El amor, la esperanza, el sentido trascendente de lo religioso no son, en Verso vulgar, el hogar del hombre. Con el título «Naturaleza viva», harto significativo, nos habla del ningún valor social del amor: «En las ciudades/ no hacen monumentos/ a los amantes./ Ni en los recodos de las casas/ ni en los callejones/ se les ve». La esperanza sólo entra en Verso vulgar por una vía: la de la inmarcesibilidad de la literatura, expresada a través de una experiencia vivida: los ciclos de la naturaleza, en los que se inscribe la vida humana: «He tardado en hacer/ los poemas de ese libro/ mucho tiempo,/ exactamente/ el tiempo./ Como el que siembra un árbol/ y lo cultiva,/ como el que lo poda en el otoño/ y después/ lo tala y lanza al río,/ como el que lo deja a la intemperie/ y más tarde lo almacena,/ como el que lo compra/ y después lo vende,/ como el que lo vuelve a comprar/ otra vez para venderlo,/ como el que lo corta en el aserradero/ y después lo quema./ Pero un día/ volveremos a encontrar el árbol/ en el jardín/ florecido». La presencia del árbol en el jardín florecido o del árbol florecido en el jardín (efecto mágico, juego dilógico sobre el encabalgamiento) nos trae con cada primavera la sorpresa de la vida. Hay que esperar. La esperanza habita en las entrañas del tiempo. Esta es la clave del enigma del proverbio peul que encabeza el libro: el tiempo concederá al hombre paciente beber el caldo de su piedra en un amanecer de primavera. La naturaleza nos enseña el ritmo de la paciencia: todo es cuestión de tiempo y de constancia. La esperanza, negada abiertamente, reposa (como los guerreros dentro del caballo de Troya) en el interior de una lírica que declara estar dispuesta a saber esperar.

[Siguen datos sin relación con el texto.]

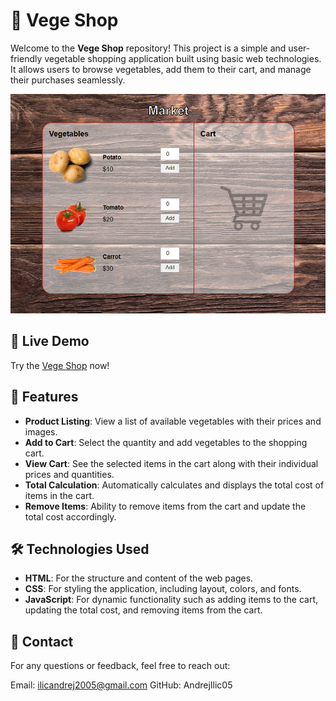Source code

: # 🥕 Vege Shop

Welcome to the **Vege Shop** repository! This project is a simple and user-friendly vegetable shopping application built using basic web technologies. It allows users to browse vegetables, add them to their cart, and manage their purchases seamlessly.

![Vege Shop Screenshot](vege-shop.png)

## 🔗 Live Demo

Try the [Vege Shop](https://your-username.github.io/vege-shop/) now!

## 🚀 Features

- **Product Listing**: View a list of available vegetables with their prices and images.
- **Add to Cart**: Select the quantity and add vegetables to the shopping cart.
- **View Cart**: See the selected items in the cart along with their individual prices and quantities.
- **Total Calculation**: Automatically calculates and displays the total cost of items in the cart.
- **Remove Items**: Ability to remove items from the cart and update the total cost accordingly.

## 🛠️ Technologies Used

 - **HTML**: For the structure and content of the web pages.
 - **CSS**: For styling the application, including layout, colors, and fonts.
 - **JavaScript**: For dynamic functionality such as adding items to the cart, updating the total cost, and removing items from the cart.

## 📧 Contact
For any questions or feedback, feel free to reach out:

Email: ilicandrej2005@gmail.com
GitHub: AndrejIlic05
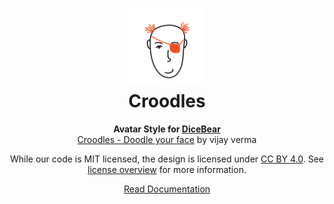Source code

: <h1 align="center"><img src="./tests/svg/0.svg" width="124" /> <br />Croodles</h1>
<p align="center">
  <strong>Avatar Style for <a href="https://dicebear.com/">DiceBear</a></strong><br />
    <a href="https://www.figma.com/community/file/966199982810283152">Croodles - Doodle your face</a>
    by vijay verma
</p>

<p align="center">
  While our code is MIT licensed, the design is licensed under
    <a href="https://creativecommons.org/licenses/by/4.0/">CC BY 4.0</a>.
  See <a href="https://dicebear.com/licenses">license overview</a> for more information.
</p>

<p align="center">
  <a href="https://dicebear.com/styles/croodles">
    Read Documentation
  </a>
</p>
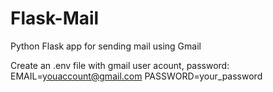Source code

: # Flask-Mail
Python Flask app for sending mail using Gmail

Create an .env file with gmail user acount, password:
EMAIL=youaccount@gmail.com
PASSWORD=your_password
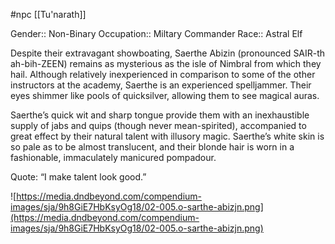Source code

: #npc [[Tu'narath]]

Gender:: Non-Binary
Occupation:: Miltary Commander
Race:: Astral Elf

Despite their extravagant showboating, Saerthe Abizin (pronounced SAIR-th ah-bih-ZEEN) remains as mysterious as the isle of Nimbral from which they hail. Although relatively inexperienced in comparison to some of the other instructors at the academy, Saerthe is an experienced spelljammer. Their eyes shimmer like pools of quicksilver, allowing them to see magical auras.

Saerthe’s quick wit and sharp tongue provide them with an inexhaustible supply of jabs and quips (though never mean-spirited), accompanied to great effect by their natural talent with illusory magic. Saerthe’s white skin is so pale as to be almost translucent, and their blonde hair is worn in a fashionable, immaculately manicured pompadour.

Quote: “I make talent look good.”

![https://media.dndbeyond.com/compendium-images/sja/9h8GiE7HbKsyOg18/02-005.o-sarthe-abizjn.png](https://media.dndbeyond.com/compendium-images/sja/9h8GiE7HbKsyOg18/02-005.o-sarthe-abizjn.png)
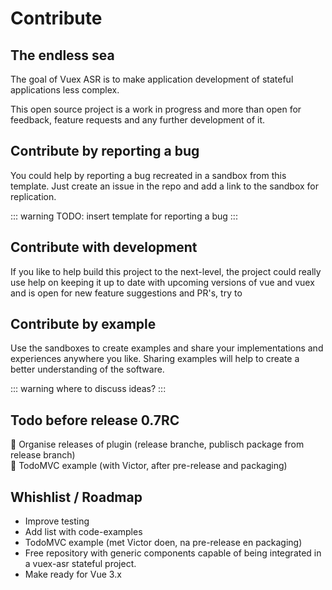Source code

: # Contribute

## The endless sea

The goal of Vuex ASR is to make application development of stateful applications less complex.

This open source project is a work in progress and more than open for feedback, feature requests and any further development of it.

## Contribute by reporting a bug

You could help by reporting a bug recreated in a sandbox from this template. Just create an issue in the repo and add a link to the sandbox for replication.

::: warning
TODO: insert template for reporting a bug
::: 


## Contribute with development

If you like to help build this project to the next-level, the project could really use help on keeping it up to date with upcoming versions of vue and vuex and is open for new feature suggestions and PR's, try to 

## Contribute by example

Use the sandboxes to create examples and share your implementations and experiences anywhere you like. Sharing examples will help to create a better understanding of the software.

::: warning
where to discuss ideas?
:::

## Todo before release 0.7RC

 :black_square_button: Organise releases of plugin (release branche, publisch package from release branch)  
 :black_square_button: TodoMVC example (with Victor, after pre-release and packaging)


## Whishlist / Roadmap

- Improve testing
- Add list with code-examples
- TodoMVC example (met Victor doen, na pre-release en packaging)
- Free repository with generic components capable of being integrated in a vuex-asr stateful project.
- Make ready for Vue 3.x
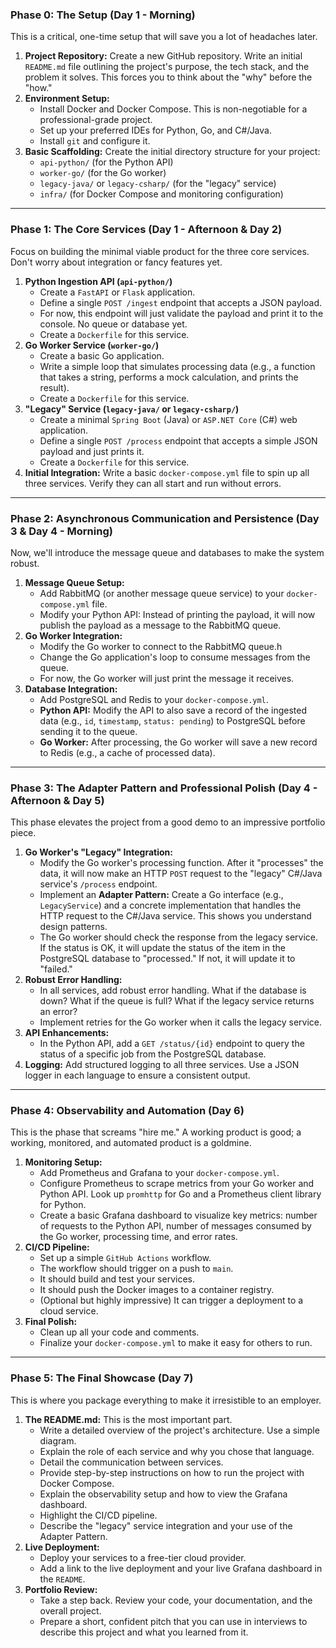 ### Phase 0: The Setup (Day 1 - Morning)

This is a critical, one-time setup that will save you a lot of headaches later.

1.  **Project Repository:** Create a new GitHub repository. Write an initial `README.md` file outlining the project's purpose, the tech stack, and the problem it solves. This forces you to think about the "why" before the "how."
2.  **Environment Setup:**
    * Install Docker and Docker Compose. This is non-negotiable for a professional-grade project.
    * Set up your preferred IDEs for Python, Go, and C#/Java.
    * Install `git` and configure it.
3.  **Basic Scaffolding:** Create the initial directory structure for your project:
    * `api-python/` (for the Python API)
    * `worker-go/` (for the Go worker)
    * `legacy-java/` or `legacy-csharp/` (for the "legacy" service)
    * `infra/` (for Docker Compose and monitoring configuration)

---

### Phase 1: The Core Services (Day 1 - Afternoon & Day 2)

Focus on building the minimal viable product for the three core services. Don't worry about integration or fancy features yet.

1.  **Python Ingestion API (`api-python/`)**
    * Create a `FastAPI` or `Flask` application.
    * Define a single `POST /ingest` endpoint that accepts a JSON payload.
    * For now, this endpoint will just validate the payload and print it to the console. No queue or database yet.
    * Create a `Dockerfile` for this service.
2.  **Go Worker Service (`worker-go/`)**
    * Create a basic Go application.
    * Write a simple loop that simulates processing data (e.g., a function that takes a string, performs a mock calculation, and prints the result).
    * Create a `Dockerfile` for this service.
3.  **"Legacy" Service (`legacy-java/` or `legacy-csharp/`)**
    * Create a minimal `Spring Boot` (Java) or `ASP.NET Core` (C#) web application.
    * Define a single `POST /process` endpoint that accepts a simple JSON payload and just prints it.
    * Create a `Dockerfile` for this service.
4.  **Initial Integration:** Write a basic `docker-compose.yml` file to spin up all three services. Verify they can all start and run without errors.

---

### Phase 2: Asynchronous Communication and Persistence (Day 3 & Day 4 - Morning)

Now, we'll introduce the message queue and databases to make the system robust.

1.  **Message Queue Setup:**
    * Add RabbitMQ (or another message queue service) to your `docker-compose.yml` file.
    * Modify your Python API: Instead of printing the payload, it will now publish the payload as a message to the RabbitMQ queue.
2.  **Go Worker Integration:**
    * Modify the Go worker to connect to the RabbitMQ queue.h
    * Change the Go application's loop to consume messages from the queue.
    * For now, the Go worker will just print the message it receives.
3.  **Database Integration:**
    * Add PostgreSQL and Redis to your `docker-compose.yml`.
    * **Python API:** Modify the API to also save a record of the ingested data (e.g., `id`, `timestamp`, `status: pending`) to PostgreSQL before sending it to the queue.
    * **Go Worker:** After processing, the Go worker will save a new record to Redis (e.g., a cache of processed data).

---

### Phase 3: The Adapter Pattern and Professional Polish (Day 4 - Afternoon & Day 5)

This phase elevates the project from a good demo to an impressive portfolio piece.

1.  **Go Worker's "Legacy" Integration:**
    * Modify the Go worker's processing function. After it "processes" the data, it will now make an HTTP `POST` request to the "legacy" C#/Java service's `/process` endpoint.
    * Implement an **Adapter Pattern:** Create a Go interface (e.g., `LegacyService`) and a concrete implementation that handles the HTTP request to the C#/Java service. This shows you understand design patterns.
    * The Go worker should check the response from the legacy service. If the status is OK, it will update the status of the item in the PostgreSQL database to "processed." If not, it will update it to "failed."
2.  **Robust Error Handling:**
    * In all services, add robust error handling. What if the database is down? What if the queue is full? What if the legacy service returns an error?
    * Implement retries for the Go worker when it calls the legacy service.
3.  **API Enhancements:**
    * In the Python API, add a `GET /status/{id}` endpoint to query the status of a specific job from the PostgreSQL database.
4.  **Logging:** Add structured logging to all three services. Use a JSON logger in each language to ensure a consistent output.

---

### Phase 4: Observability and Automation (Day 6)

This is the phase that screams "hire me." A working product is good; a working, monitored, and automated product is a goldmine.

1.  **Monitoring Setup:**
    * Add Prometheus and Grafana to your `docker-compose.yml`.
    * Configure Prometheus to scrape metrics from your Go worker and Python API. Look up `promhttp` for Go and a Prometheus client library for Python.
    * Create a basic Grafana dashboard to visualize key metrics: number of requests to the Python API, number of messages consumed by the Go worker, processing time, and error rates.
2.  **CI/CD Pipeline:**
    * Set up a simple `GitHub Actions` workflow.
    * The workflow should trigger on a push to `main`.
    * It should build and test your services.
    * It should push the Docker images to a container registry.
    * (Optional but highly impressive) It can trigger a deployment to a cloud service.
3.  **Final Polish:**
    * Clean up all your code and comments.
    * Finalize your `docker-compose.yml` to make it easy for others to run.

---

### Phase 5: The Final Showcase (Day 7)

This is where you package everything to make it irresistible to an employer.

1.  **The README.md:** This is the most important part.
    * Write a detailed overview of the project's architecture. Use a simple diagram.
    * Explain the role of each service and why you chose that language.
    * Detail the communication between services.
    * Provide step-by-step instructions on how to run the project with Docker Compose.
    * Explain the observability setup and how to view the Grafana dashboard.
    * Highlight the CI/CD pipeline.
    * Describe the "legacy" service integration and your use of the Adapter Pattern.
2.  **Live Deployment:**
    * Deploy your services to a free-tier cloud provider.
    * Add a link to the live deployment and your live Grafana dashboard in the `README`.
3.  **Portfolio Review:**
    * Take a step back. Review your code, your documentation, and the overall project.
    * Prepare a short, confident pitch that you can use in interviews to describe this project and what you learned from it.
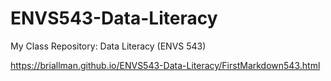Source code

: # ENVS543-Data-Literacy

My Class Repository: Data Literacy (ENVS 543)

https://briallman.github.io/ENVS543-Data-Literacy/FirstMarkdown543.html
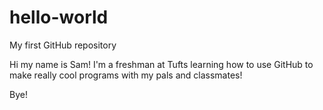 # hello-world
My first GitHub repository

Hi my name is Sam! I'm a freshman at Tufts learning how to use GitHub to make
really cool programs with my pals and classmates!

Bye!
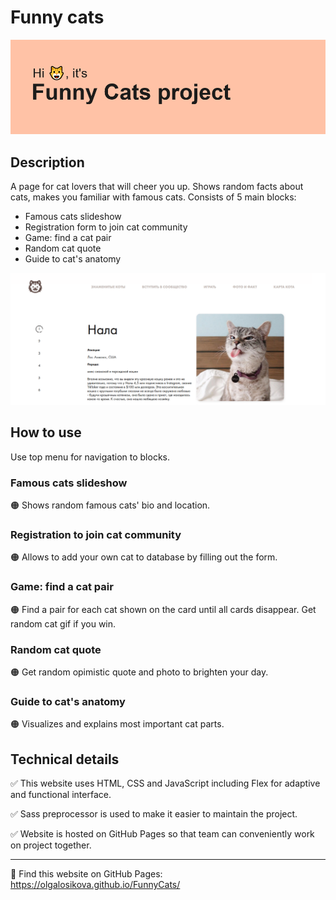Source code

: # Funny cats

![Funny Cats greeting picture](assets/images/readmegreeting.png)

## Description

A page for cat lovers that will cheer you up. Shows random facts about cats, makes you familiar with famous cats. Consists of 5 main blocks:

- Famous cats slideshow
- Registration form to join cat community
- Game: find a cat pair
- Random cat quote
- Guide to cat's anatomy

![Funny Cats website screenshot](assets/images/readmescreenshot.png)

## How to use

Use top menu for navigation to blocks.

### Famous cats slideshow

🟠 Shows random famous cats' bio and location.

### Registration to join cat community

🟠 Allows to add your own cat to database by filling out the form.

### Game: find a cat pair

🟠 Find a pair for each cat shown on the card until all cards disappear. Get random cat gif if you win.

### Random cat quote

🟠 Get random opimistic quote and photo to brighten your day.

### Guide to cat's anatomy

🟠 Visualizes and explains most important cat parts.

## Technical details

✅ This website uses HTML, CSS and JavaScript including Flex for adaptive and functional interface.

✅ Sass preprocessor is used to make it easier to maintain the project.

✅ Website is hosted on GitHub Pages so that team can conveniently work on project together.

---

🔗 Find this website on GitHub Pages:
https://olgalosikova.github.io/FunnyCats/

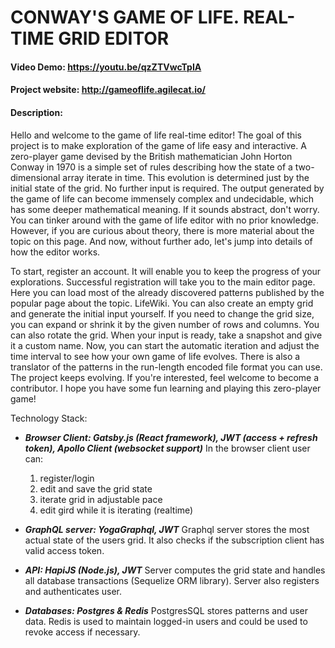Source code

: # CONWAY'S GAME OF LIFE. REAL-TIME GRID EDITOR

#### Video Demo:  https://youtu.be/qzZTVwcTpIA

#### Project website: http://gameoflife.agilecat.io/

#### Description:

Hello and welcome to the game of life real-time editor! The goal of this project is to make exploration of the game of life easy and interactive. A zero-player game devised by the British mathematician John Horton Conway in 1970 is a simple set of rules describing how the state of a two-dimensional array iterate in time. This evolution is determined just by the initial state of the grid. No further input is required. The output generated by the game of life can become immensely complex and undecidable, which has some deeper mathematical meaning. If it sounds abstract, don't worry. You can tinker around with the game of life editor with no prior knowledge. However, if you are curious about theory, there is more material about the topic on this page. And now, without further ado, let's jump into details of how the editor works.

To start, register an account. It will enable you to keep the progress of your explorations. Successful registration will take you to the main editor page. Here you can load most of the already discovered patterns published by the popular page about the topic. LifeWiki. You can also create an empty grid and generate the initial input yourself. If you need to change the grid size, you can expand or shrink it by the given number of rows and columns. You can also rotate the grid. When your input is ready, take a snapshot and give it a custom name. Now, you can start the automatic iteration and adjust the time interval to see how your own game of life evolves. There is also a translator of the patterns in the run-length encoded file format you can use. The project keeps evolving. If you're interested, feel welcome to become a contributor. I hope you have some fun learning and playing this zero-player game!

Technology Stack:
* ***Browser Client: Gatsby.js (React framework), JWT (access + refresh token), Apollo Client (websocket support)***
In the browser client user can:
  1. register/login
  2. edit and save the grid state
  3. iterate grid in adjustable pace
  4. edit gird while it is iterating (realtime)

* ***GraphQL server: YogaGraphql, JWT***
      Graphql server stores the most actual state of the users grid. It also checks if the subscription client has valid access token.
* ***API: HapiJS (Node.js), JWT***
Server computes the grid state and handles all database transactions (Sequelize ORM library). Server also registers and authenticates user.
* ***Databases: Postgres & Redis***
PostgresSQL stores patterns and user data. Redis is used to maintain logged-in users and could be used to revoke access if necessary.
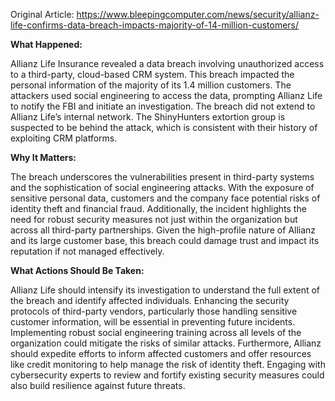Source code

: Original Article: https://www.bleepingcomputer.com/news/security/allianz-life-confirms-data-breach-impacts-majority-of-14-million-customers/

**What Happened:**

Allianz Life Insurance revealed a data breach involving unauthorized access to a third-party, cloud-based CRM system. This breach impacted the personal information of the majority of its 1.4 million customers. The attackers used social engineering to access the data, prompting Allianz Life to notify the FBI and initiate an investigation. The breach did not extend to Allianz Life’s internal network. The ShinyHunters extortion group is suspected to be behind the attack, which is consistent with their history of exploiting CRM platforms.

**Why It Matters:**

The breach underscores the vulnerabilities present in third-party systems and the sophistication of social engineering attacks. With the exposure of sensitive personal data, customers and the company face potential risks of identity theft and financial fraud. Additionally, the incident highlights the need for robust security measures not just within the organization but across all third-party partnerships. Given the high-profile nature of Allianz and its large customer base, this breach could damage trust and impact its reputation if not managed effectively.

**What Actions Should Be Taken:**

Allianz Life should intensify its investigation to understand the full extent of the breach and identify affected individuals. Enhancing the security protocols of third-party vendors, particularly those handling sensitive customer information, will be essential in preventing future incidents. Implementing robust social engineering training across all levels of the organization could mitigate the risks of similar attacks. Furthermore, Allianz should expedite efforts to inform affected customers and offer resources like credit monitoring to help manage the risk of identity theft. Engaging with cybersecurity experts to review and fortify existing security measures could also build resilience against future threats.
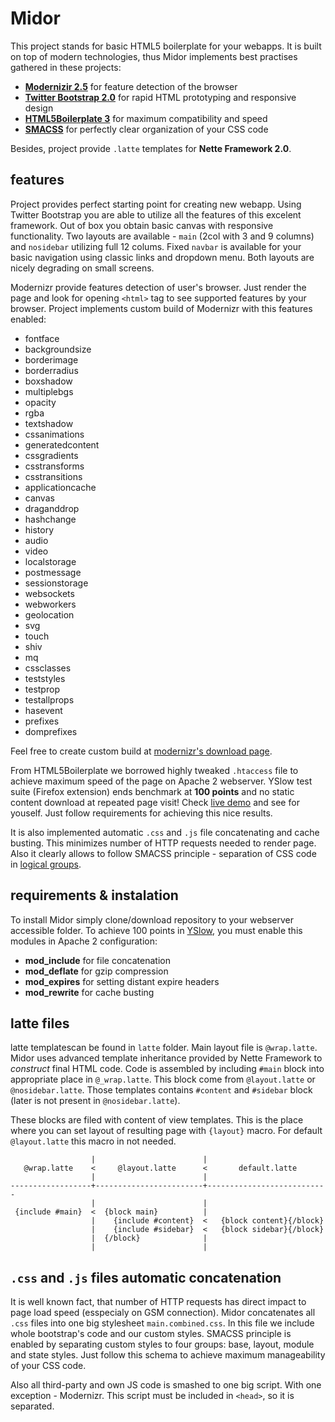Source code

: Midor
=====

This project stands for basic HTML5 boilerplate for your webapps.
It is built on top of modern technologies, thus Midor implements best practises gathered in these projects:

- **[Modernizir 2.5](http://www.modernizr.com/)** for feature detection of the browser
- **[Twitter Bootstrap 2.0](http://twitter.github.com/bootstrap/)** for rapid HTML prototyping and responsive design
- **[HTML5Boilerplate 3](http://html5boilerplate.com/)** for maximum compatibility and speed
- **[SMACSS](http://smacss.com/)** for perfectly clear organization of your CSS code

Besides, project provide `.latte` templates for **Nette Framework 2.0**.

features
--------

Project provides perfect starting point for creating new webapp. Using Twitter Bootstrap you are able to utilize all the features of this excelent framework.
Out of box you obtain basic canvas with responsive functionality. Two layouts are available - `main` (2col with 3 and 9 columns) and `nosidebar` utilizing full 12 colums.
Fixed `navbar` is available for your basic navigation using classic links and dropdown menu. Both layouts are nicely degrading on small screens.

Modernizr provide features detection of user's browser. Just render the page and look for opening `<html>` tag to see supported features by your browser.
Project implements custom build of Modernizr with this features enabled:

- fontface
- backgroundsize
- borderimage
- borderradius
- boxshadow
- multiplebgs
- opacity
- rgba
- textshadow
- cssanimations
- generatedcontent
- cssgradients
- csstransforms
- csstransitions
- applicationcache
- canvas
- draganddrop
- hashchange
- history
- audio
- video
- localstorage
- postmessage
- sessionstorage
- websockets
- webworkers
- geolocation
- svg
- touch
- shiv
- mq
- cssclasses
- teststyles
- testprop
- testallprops
- hasevent
- prefixes
- domprefixes

Feel free to create custom build at [modernizr's download page](http://www.modernizr.com/download/).

From HTML5Boilerplate we borrowed highly tweaked `.htaccess` file to achieve maximum speed of the page on Apache 2 webserver. YSlow test suite (Firefox extension) ends benchmark at **100 points** and no static content download at repeated page visit! Check [live demo](http://html.srigi.sk/midor) and see for youself.
Just follow requirements for achieving this nice results.

It is also implemented automatic `.css` and `.js` file concatenating and cache busting. This minimizes number of HTTP requests needed to render page. Also it clearly allows to follow SMACSS principle - separation of CSS code in [logical groups](http://smacss.com/book/categorizing).

requirements & instalation
--------------------------

To install Midor simply clone/download repository to your webserver accessible folder.  To achieve 100 points in [YSlow](http://developer.yahoo.com/yslow/), you must enable this modules in Apache 2 configuration:

- **mod_include** for file concatenation
- **mod_deflate** for gzip compression
- **mod_expires** for setting distant expire headers
- **mod_rewrite** for cache busting

latte files
-----------

latte templatescan be found in `latte` folder. Main layout file is `@wrap.latte`. Midor uses advanced template inheritance provided by Nette Framework to *construct* final HTML code.
Code is assembled by including `#main` block into appropriate place in `@_wrap.latte`. This block come from `@layout.latte` or `@nosidebar.latte`.
Those templates contains `#content` and `#sidebar` block (later is not present in `@nosidebar.latte`).

These blocks are filed with content of view templates. This is the place where you can set layout of resulting page with `{layout}` macro. For default `@layout.latte` this macro in not needed.


	                  |                        |
	   @wrap.latte    <     @layout.latte      <       default.latte
	                  |                        |
	------------------+------------------------+---------------------------
	                  |                        |
	 {include #main}  <  {block main}          |
	                  |    {include #content}  <   {block content}{/block}
	                  |    {include #sidebar}  <   {block sidebar}{/block}
	                  |  {/block}              |
	                  |                        |


`.css` and `.js` files automatic concatenation
----------------------------------------------

It is well known fact, that number of HTTP requests has direct impact to page load speed (esspecialy on GSM connection). Midor concatenates all `.css` files into one big stylesheet `main.combined.css`.
In this file we include whole bootstrap's code and our custom styles. SMACSS principle is enabled by separating custom styles to four groups: base, layout, module and state styles. Just follow this schema to achieve maximum manageability of your CSS code.

Also all third-party and own JS code is smashed to one big script. With one exception - Modernizr. This script must be included in `<head>`, so it is separated.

Si hemos de atenernos al criterio de José Miguel Oviedo y de Ricardo Falla sobre la «Generación del 70» , calificada como generación de ruptura (posición socialista, contacto con la realidad, tono atrabiliario y provocador, intensidad comunicativa, lenguaje narrativo, y directo, etc.), Verso vulgar encabeza la lírica de esta Generación, pues supone una ruptura en todos los órdenes: referencial, ideológico y estético. La realidad es asumida por el poeta, pero se produce frente a su propia historia, cultura y vida personal una rebelión total, dentro de un tono intenso y un gesto contenido, que convierte su verso en un arma arrojadiza. Esta poesía descarnada, esencial y sintética, así nacida, lineal en superficie, pero preñada de significados múltiples y agresivos, inscrita en la Posmodernidad del Viejo Continente, tiene, desde luego, su propio sello. Cillóniz forja sus versos, como el herrero en el yunque, palabra a palabra, para expresar limpiamente, con un dolor airado, la tragedia del hombre atrapado en la vida. Como estrategia textual, el poeta atrae la participación directa del lector, en un esfuerzo por que éste sea copartícipe de creación con él, pero, a diferencia de otros que rechazan parte de la historia o de la literatura tradicional, Antonio Cillóniz asume, como hijo de dos mundos, sus dos historias y toda su literatura. El gusto por lo no cultural, por lo prístino, lo indígena, lo ancestral y primitivo, se une en el poeta a un intenso amor por lo cultural, lo histórico, vivido y revivido en sus libros, en diálogo constante con la tradición histórica y literaria. Su verso, incisivo y sorprendente, expresa la realidad interior de un ser humano consciente, avisado y comprometido, por vocación, con su mundo y con su gente.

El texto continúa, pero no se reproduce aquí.